According to the opposition, then, we should be mere weeks away from an election — indeed, we should be in an election campaign now, if they’d had their way last Thursday. Moreover, it’s only a few weeks since the opposition argued we were in “virtual caretaker” mode courtesy of the Prime Minister announcing the date of the election.
All of which prompts the question: if the opposition wants to be taken seriously on this, why isn’t it releasing its policies? They are, we are told, all costed and ready to go. Savings measures are locked down, tax cuts prepared and a small number of spending initiatives ready for an alternative government that will “under-promise and over-deliver”.
If we’ve reached some sort of watershed moment in the course of this hung Parliament, as the Coalition suggests, then it’s time the Coalition moved on from being the relentlessly negative opposition it has so successfully been, and demonstrate that it is an actual alternative government with a credible economic plan. In particular, how the Coalition resolves the tension between Joe Hockey’s insistence on fiscal rigour and Tony Abbott’s “everyone comes out ahead” magic pudding approach to the budget is of critical importance in terms of economic growth over the next 24 months.
What reason does the Coalition have to be reluctant? Fear of a revitalised Gillard exploiting their sudden boldness?
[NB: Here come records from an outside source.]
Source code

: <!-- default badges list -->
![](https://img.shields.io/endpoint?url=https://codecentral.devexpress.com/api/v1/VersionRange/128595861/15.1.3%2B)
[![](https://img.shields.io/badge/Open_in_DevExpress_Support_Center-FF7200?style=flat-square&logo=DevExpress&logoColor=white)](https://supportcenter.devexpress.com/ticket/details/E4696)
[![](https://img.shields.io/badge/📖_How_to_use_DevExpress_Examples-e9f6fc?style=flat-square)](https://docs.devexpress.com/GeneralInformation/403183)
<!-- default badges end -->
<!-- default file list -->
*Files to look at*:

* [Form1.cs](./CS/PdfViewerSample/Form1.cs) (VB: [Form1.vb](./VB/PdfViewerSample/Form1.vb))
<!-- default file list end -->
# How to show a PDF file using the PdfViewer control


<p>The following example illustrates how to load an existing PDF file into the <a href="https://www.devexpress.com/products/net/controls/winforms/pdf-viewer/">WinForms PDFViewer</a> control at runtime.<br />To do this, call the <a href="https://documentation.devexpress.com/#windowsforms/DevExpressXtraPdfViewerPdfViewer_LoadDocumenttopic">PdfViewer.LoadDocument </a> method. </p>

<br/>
Seriously? It might also be of benefit to Coalition ministers, who have in effect been banned from discussing policy for two-and-a-half years while Abbott effectively prosecuted the case against Labor. Once elected, those atrophied policy skills will have to be deployed.
You can’t govern by relentlessly bagging the opposition, not if you want to get anything done. Shadow ministers having to actually talk about policy, explain, justify it, address the occasional subtlety or counter-intuitive feature, all will improve the performance of a Coalition government once it gets underway.
The alternative, as Labor has demonstrated, is that a refusal to discuss policy when in opposition becomes an inability to sell policy when in government.